Der Tagesspiegel, 02.01.2015 http://www.tagesspiegel.de/politik/tuerkei-recep-tayyip-erdogan-wehrt-sich-gegen-anklage/11179192.html Recep Tayyip Erdogan wehrt sich gegen Anklage von Thomas Seibert Der türkische Präsident wittert hinter den Korruptionsvorwürfen, die gegen seine Ex-Minister erhoben wurden, ein Komplott gegen die Regierung. Nun entscheidet ein Untersuchungsausschuss des Parlaments, ob gegen die vier Anklage erhoben werden soll. Gut ein Jahr nach Bekanntwerden der Korruptionsvorwürfe gegen einige Minister der türkischen Regierung rückt das Thema erneut in den Mittelpunkt des Interesses.
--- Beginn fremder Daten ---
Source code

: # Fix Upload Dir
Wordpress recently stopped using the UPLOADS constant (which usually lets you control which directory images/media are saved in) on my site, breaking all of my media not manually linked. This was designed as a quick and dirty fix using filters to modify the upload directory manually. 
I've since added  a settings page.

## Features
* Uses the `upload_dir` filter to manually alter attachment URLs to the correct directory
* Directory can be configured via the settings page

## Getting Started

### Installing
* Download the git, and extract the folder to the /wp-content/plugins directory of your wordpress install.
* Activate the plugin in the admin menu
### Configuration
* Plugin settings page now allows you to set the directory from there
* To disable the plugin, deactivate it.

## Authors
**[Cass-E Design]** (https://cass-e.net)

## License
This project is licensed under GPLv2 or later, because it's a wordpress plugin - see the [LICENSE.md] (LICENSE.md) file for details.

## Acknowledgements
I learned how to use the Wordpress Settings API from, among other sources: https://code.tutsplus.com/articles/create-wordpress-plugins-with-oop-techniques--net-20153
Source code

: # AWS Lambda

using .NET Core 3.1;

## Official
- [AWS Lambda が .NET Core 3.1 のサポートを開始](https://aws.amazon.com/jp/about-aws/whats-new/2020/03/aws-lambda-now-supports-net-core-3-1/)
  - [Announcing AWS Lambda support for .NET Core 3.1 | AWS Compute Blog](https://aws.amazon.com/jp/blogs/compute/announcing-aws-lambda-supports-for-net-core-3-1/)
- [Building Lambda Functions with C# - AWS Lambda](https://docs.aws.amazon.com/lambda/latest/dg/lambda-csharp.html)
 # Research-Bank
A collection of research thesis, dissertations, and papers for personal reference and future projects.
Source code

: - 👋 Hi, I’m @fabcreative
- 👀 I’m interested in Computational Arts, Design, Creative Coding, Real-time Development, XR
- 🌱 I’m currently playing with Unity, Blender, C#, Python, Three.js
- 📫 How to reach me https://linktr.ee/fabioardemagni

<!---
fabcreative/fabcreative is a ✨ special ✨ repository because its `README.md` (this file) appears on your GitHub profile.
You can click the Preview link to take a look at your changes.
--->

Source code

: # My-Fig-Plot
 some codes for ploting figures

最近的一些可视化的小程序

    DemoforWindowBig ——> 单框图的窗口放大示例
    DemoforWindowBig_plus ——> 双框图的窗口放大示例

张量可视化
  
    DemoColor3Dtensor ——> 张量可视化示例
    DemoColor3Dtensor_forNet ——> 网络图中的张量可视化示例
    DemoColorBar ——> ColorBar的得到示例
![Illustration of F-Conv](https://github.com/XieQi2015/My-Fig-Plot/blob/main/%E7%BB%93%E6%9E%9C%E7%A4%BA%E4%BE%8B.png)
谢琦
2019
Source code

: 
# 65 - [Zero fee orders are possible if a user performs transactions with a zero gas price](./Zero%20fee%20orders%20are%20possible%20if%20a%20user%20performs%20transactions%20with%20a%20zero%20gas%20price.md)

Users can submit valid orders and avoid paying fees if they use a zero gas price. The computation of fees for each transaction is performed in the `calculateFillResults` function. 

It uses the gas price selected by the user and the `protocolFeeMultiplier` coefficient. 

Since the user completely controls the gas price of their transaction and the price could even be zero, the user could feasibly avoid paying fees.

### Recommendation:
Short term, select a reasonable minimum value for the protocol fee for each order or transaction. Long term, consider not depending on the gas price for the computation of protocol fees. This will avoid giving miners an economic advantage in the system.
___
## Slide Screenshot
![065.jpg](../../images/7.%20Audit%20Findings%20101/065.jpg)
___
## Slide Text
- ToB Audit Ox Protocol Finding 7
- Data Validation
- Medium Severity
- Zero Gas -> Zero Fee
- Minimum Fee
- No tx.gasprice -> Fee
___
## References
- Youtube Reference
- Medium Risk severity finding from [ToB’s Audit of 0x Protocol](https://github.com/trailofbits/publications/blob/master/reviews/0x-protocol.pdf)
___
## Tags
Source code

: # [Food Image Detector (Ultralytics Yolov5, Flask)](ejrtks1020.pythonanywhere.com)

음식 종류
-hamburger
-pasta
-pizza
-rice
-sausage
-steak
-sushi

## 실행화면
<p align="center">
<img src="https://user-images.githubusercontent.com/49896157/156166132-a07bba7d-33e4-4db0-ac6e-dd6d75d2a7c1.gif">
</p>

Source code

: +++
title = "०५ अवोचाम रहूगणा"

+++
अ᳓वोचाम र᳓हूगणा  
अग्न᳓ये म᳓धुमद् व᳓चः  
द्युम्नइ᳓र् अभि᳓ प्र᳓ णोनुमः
An diesem Montag entscheidet ein Untersuchungsausschuss des Parlaments in Ankara darüber, ob die vier wegen der Vorwürfe zurückgetretenen Minister vor Gericht gestellt werden sollen. In der Regierungspartei AKP regt sich Widerstand gegen den Wunsch von Präsident Recep Tayyip Erdogan, die Politiker von allen Vorwürfen freizusprechen. Der Unbeugsame Hakki Köylü ist in
seiner bisherigen politischen Karriere in der AKP nicht als Revoluzzer
aufgefallen. Der frühere Anwalt und Staatsanwalt sitzt seit dem Regierungsantritt
der Erdogan-Partei vor zwölf Jahren als Hinterbänkler im Parlament, doch
jetzt fällt dem 64-jährigen eine Schlüsselrolle in einer hochbrisanten
Angelegenheit zu. Köylü ist Vorsitzender des Untersuchungsausschusses,
der sich in den vergangenen Monaten die Korruptionsvorwürfe gegen die
Ex-Minister angesehen hat und der jetzt über einen Prozess entscheiden
muss. Erhebliche Vermögenszuwächse Ex-Wirtschaftsminister
Zafer Caglayan, der frühere EU-Minister Egemen Bagis, der ehemalige Innenminister
Muammer Güler und Ex-Bauminister Erdogan Bayraktar waren Ende 2013 von
Istanbuler Staatsanwälten im Zusammenhang mit Korruptionsermittlungen
genannt worden. Caglayan ließ sich demnach unter anderem von einem Geschäftsmann
eine Schweizer Edel-Armbanduhr im Wert von mehreren hunderttausend Euro
schenken. Details der Beratungen drangen trotz einer verhängten Nachrichtensperre an die Öffentlichkeit, was den Druck auf die AKP erhöhte: Einige Abgeordnete fragen sich, was sie ihren Wählern erzählen sollen, wenn die Ex-Minister ungeschoren davonkommen. Spätestens im Juni stehen in der Türkei Parlamentswahlen an. Laut Medienberichten ist in der AKP im Gespräch, mindestens einen Ex-Minister vor Gericht zu stellen, um nicht den Eindruck einer Partei zu vermitteln, die korrupte Politiker schützt. Erdogan macht Druck Erdogan dringt laut Presseberichten aber darauf, alle früheren Minister freizusprechen. Schließlich würde eine Anklage durch das Parlament seine These, wonach die Korruptionsvorwürfe haltlos und Teil eines finsteren Komplotts gegen die Regierung sind, in sich zusammenbrechen lassen. Wegen der Meinungsverschiedenheiten zwischen der AKP-Führung und den Abgeordneten wurde die Abstimmung im Ausschuss von Ende Dezember auf diesen Montag verschoben. Jetzt steht die Stunde der Wahrheit an. Der Ausschussvorsitzende Köylü wies laut Medienberichten die Unschuldsbeteuerungen von zwei Ex-Ministern als unglaubwürdig zurück und deutete an, dass Vermögenswerte der Betroffenen konfisziert werden könnten. Der Ausschuss fasst am Montag eine Entschlussempfehlung an das Parlamentsplenum. Dort fällen die Abgeordneten in den kommenden Wochen die endgültige Entscheidung über ein Verfahren gegen die vier Ex-Minister vor dem Verfassungsgericht. Oppositionszeitungen berichten, Erdogan mache persönlich Druck auf die Ausschussmitglieder, um einen Freispruch der Politiker zu erreichen. Doch zumindest einige Abgeordnete können es sich leisten, nur nach ihrem Gewissen zu entscheiden. So scheidet Auschuss-Chef Köylü nach drei Legislaturperioden im Sommer aus dem Parlament aus – er muss Erdogan keinen Gefallen mehr tun.